5. Making Training Data

Overview

We now have cap signal data for the cap0-m6A class (data__cap_0m6A.csv). To retrain our classifier, we need cap signal data for all classes, and not just cap0-m6A class:

Cap 0 (need data for this cap)
Cap 1 (need data for this cap)
Cap 2 (need data for this cap)
Cap 2-1 (need data for this cap)
Cap 0-m6A (you made this data data__cap_0m6A.csv in previous steps)

Why Retrain?

Capfinder uses retraining instead of transfer learning. We believe retraining the classifier from scratch is preferable to transfer learning for the following reasons:

It's a simpler approach
It avoids potential biases from the pretrained model
It allows the model to learn optimal representations for all classes simultaneously

Steps to Prepare Data

Download cap signal data for existing caps (Cap 0, cap 1, cap 2, and cap 2-1) from these two links below:
- capfinder_training_data_p1
- capfinder_training_data_p2
Create a data directory:

Create a new directory (name it as, lets say, caps_data_dir)
Extract downloaded zipped data:

Extract the downloaded files -- capfinder_training_data_p1.zip and capfinder_training_data_p2.zip -- into caps_data_dir you created in step 2.

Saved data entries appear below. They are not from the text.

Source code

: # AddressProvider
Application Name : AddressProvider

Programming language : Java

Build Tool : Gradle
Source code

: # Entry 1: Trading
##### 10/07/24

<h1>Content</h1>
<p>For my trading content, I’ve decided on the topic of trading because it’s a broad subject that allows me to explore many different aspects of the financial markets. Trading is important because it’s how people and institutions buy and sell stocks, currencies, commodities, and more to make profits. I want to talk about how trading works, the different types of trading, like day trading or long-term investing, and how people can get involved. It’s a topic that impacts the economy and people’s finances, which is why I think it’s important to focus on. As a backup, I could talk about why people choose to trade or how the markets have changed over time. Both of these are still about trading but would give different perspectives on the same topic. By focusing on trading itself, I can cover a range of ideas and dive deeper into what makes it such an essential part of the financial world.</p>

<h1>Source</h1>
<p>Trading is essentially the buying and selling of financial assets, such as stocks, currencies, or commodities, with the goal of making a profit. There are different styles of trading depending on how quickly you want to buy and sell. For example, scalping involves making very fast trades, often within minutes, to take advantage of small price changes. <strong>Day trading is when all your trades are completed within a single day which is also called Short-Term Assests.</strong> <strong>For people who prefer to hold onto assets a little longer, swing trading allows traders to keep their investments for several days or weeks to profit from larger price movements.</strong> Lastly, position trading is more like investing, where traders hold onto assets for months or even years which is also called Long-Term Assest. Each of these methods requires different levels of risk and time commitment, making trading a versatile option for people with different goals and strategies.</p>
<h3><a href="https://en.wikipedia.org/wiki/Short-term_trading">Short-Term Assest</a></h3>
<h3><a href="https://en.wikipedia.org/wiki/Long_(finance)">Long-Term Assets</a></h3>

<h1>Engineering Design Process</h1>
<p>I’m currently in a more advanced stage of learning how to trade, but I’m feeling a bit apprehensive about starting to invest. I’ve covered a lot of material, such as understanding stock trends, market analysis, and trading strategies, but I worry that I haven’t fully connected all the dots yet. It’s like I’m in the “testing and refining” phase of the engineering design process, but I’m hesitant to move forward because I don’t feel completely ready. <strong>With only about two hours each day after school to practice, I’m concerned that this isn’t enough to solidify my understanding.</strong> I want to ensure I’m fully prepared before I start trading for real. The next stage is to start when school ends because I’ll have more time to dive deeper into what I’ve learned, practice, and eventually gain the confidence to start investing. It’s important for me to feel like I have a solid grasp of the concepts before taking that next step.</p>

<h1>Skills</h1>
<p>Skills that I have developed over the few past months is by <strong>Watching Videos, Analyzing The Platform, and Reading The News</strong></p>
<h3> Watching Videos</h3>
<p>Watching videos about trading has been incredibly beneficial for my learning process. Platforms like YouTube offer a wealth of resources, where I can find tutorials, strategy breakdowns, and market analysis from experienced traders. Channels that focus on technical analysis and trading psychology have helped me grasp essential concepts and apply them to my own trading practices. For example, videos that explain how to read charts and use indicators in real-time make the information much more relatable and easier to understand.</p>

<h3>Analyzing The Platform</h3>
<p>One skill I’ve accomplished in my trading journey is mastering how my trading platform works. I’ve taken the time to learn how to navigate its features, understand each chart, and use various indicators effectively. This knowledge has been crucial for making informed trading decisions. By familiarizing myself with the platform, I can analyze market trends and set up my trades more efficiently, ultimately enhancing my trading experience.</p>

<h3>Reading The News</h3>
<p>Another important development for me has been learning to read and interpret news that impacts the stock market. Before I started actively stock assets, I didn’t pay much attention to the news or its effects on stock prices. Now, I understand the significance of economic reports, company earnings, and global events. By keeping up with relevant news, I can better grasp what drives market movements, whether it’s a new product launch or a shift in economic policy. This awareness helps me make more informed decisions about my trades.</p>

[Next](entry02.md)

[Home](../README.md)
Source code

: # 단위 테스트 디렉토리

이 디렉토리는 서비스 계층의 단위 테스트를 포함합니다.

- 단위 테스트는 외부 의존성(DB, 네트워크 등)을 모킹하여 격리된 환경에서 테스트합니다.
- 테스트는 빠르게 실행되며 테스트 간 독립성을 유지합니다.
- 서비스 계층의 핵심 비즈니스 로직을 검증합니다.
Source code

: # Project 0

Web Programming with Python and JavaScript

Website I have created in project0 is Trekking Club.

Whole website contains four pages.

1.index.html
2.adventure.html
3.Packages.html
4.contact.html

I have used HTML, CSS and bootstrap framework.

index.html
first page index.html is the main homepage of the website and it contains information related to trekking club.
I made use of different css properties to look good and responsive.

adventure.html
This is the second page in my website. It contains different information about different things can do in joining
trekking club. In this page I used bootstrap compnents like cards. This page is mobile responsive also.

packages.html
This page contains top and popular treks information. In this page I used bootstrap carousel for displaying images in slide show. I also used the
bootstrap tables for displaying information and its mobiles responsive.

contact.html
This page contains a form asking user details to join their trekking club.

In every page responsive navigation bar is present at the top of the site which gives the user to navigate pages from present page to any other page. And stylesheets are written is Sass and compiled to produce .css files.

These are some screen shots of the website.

Ensure that this directory has all 21 parts of the data (data.tar.gz.part00.gpg -- data.tar.gz.part20.gpg). These 21 parts are encrypted and you need a password to decrypt them first.
Getting the password:

For now we only want to share data with people who want to collaborate. If you wish you collaborate, please send an email to Eivind Valen and you will be sent the password.

Decrypting the data:

To decrypt the data use the following script:

script

#!/bin/bash

# Function to read password securely
read_password() {
    read -s -p "Enter password for decryption: " password
    echo
}

# Function to get directory path
get_directory() {
    read -p "Enter the path to the directory containing encrypted files: " directory
    if [ ! -d "$directory" ]; then
        echo "The specified path does not exist or is not a directory."
        exit 1
    fi
}

# Main script
echo "Welcome to the Decrypt, Extract, and Cleanup script!"

# Get directory path
get_directory

# Get password
read_password

# Decrypt files
echo "Decrypting files..."
for file in "$directory"/data.tar.gz.part*.gpg; do
    if [ -f "$file" ]; then
        gpg --batch --yes --passphrase "$password" --decrypt "$file" > "${file%.gpg}"
        if [ $? -eq 0 ]; then
            echo "Decrypted: $file"
            rm "$file"
        else
            echo "Failed to decrypt: $file"
            exit 1
        fi
    fi
done

# Extract files
echo "Extracting files..."
cat "$directory"/data.tar.gz.part* | tar xzvf - --transform='s|.*/||' -C "$directory"

# Check if extraction was successful
if [ $? -eq 0 ]; then
    echo "Extraction completed successfully."

    # Remove the decrypted compressed files
    echo "Removing decrypted compressed files..."
    rm "$directory"/data.tar.gz.part*

    if [ $? -eq 0 ]; then
        echo "Decrypted compressed files have been removed."
    else
        echo "Failed to remove some or all of the decrypted compressed files."
    fi
else
    echo "Extraction failed. Decrypted files have not been removed."
    exit 1
fi

echo "Process completed successfully."

Just download the script and run it. It will ask for the password for decrytion and the path of the directory where encrypted data is currently residing. The script will decrypt, combine, and extract the tar files.

If you are successful, you should see the following contents in your caps_data_dir:

data__cap_0_run1.csv
data__cap_0_run2.csv
data__cap_1_run1.csv
data__cap_2_run1.csv
data__cap_2-1_run1.csv
data__cap_2-1_run2.csv

Add new cap0-m6A data:

Place the data__cap_0m6A.csv file in the same data directory.
Verify data:

Ensure your caps_data_dir directory now contains CSV files for all cap classes:
- data__cap_0_run1.csv
- data__cap_0_run2.csv
- data__cap_1_run1.csv
- data__cap_2_run1.csv
- data__cap_2-1_run1.csv
- data__cap_2-1_run2.csv
- data__cap_0m6A.csv

The suffix run1 and run2 shows that the data was acquired from two different sequencing runs. If later on, you acquire more data for cap0-m6A class, you can rename the two files as data__cap_0m6A_run1.csv and data__cap_0m6A_run2.csv

Next Steps

With all cap signal data prepared in a single directory, you're now ready to proceed with retraining the Capfinder classifier. We will next use a training pipeline that processes all these files in batches, does hyperparameter tuning, and final training.